● **PROBLEM DETAILS**:
Your output should be the exact lines from the start of the data through the line containing "#### Extract", with no pictures.

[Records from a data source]

Content starts

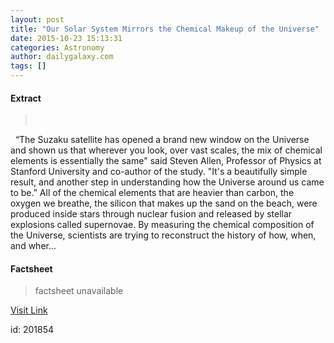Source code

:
 ```yaml
---
layout: post
title: "Our Solar System Mirrors the Chemical Makeup of the Universe"
date: 2015-10-23 15:13:31
categories: Astronomy
author: dailygalaxy.com
tags: []
---
```



#### Extract
>       “The Suzaku satellite has opened a brand new window on the Universe and shown us that wherever you look, over vast scales, the mix of chemical elements is essentially the same" said Steven Allen, Professor of Physics at Stanford University and co-author of the study. "It's a beautifully simple result, and another step in understanding how the Universe around us came to be.” All of the chemical elements that are heavier than carbon, the oxygen we breathe, the silicon that makes up the sand on the beach, were produced inside stars through nuclear fusion and released by stellar explosions called supernovae. By measuring the chemical composition of the Universe, scientists are trying to reconstruct the history of how, when, and wher...

#### Factsheet
>factsheet unavailable

[Visit Link](http://www.dailygalaxy.com/my_weblog/2015/10/our-solar-system-mirrors-the-chemical-makeup-of-the-universe.html)

id:  201854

Content ends

● **ANSWER SECTION**:
Source code

:
 ```yaml
---
layout: post
title: "Our Solar System Mirrors the Chemical Makeup of the Universe"
date: 2015-10-23 15:13:31
categories: Astronomy
author: dailygalaxy.com
tags: []
---
```



#### Extract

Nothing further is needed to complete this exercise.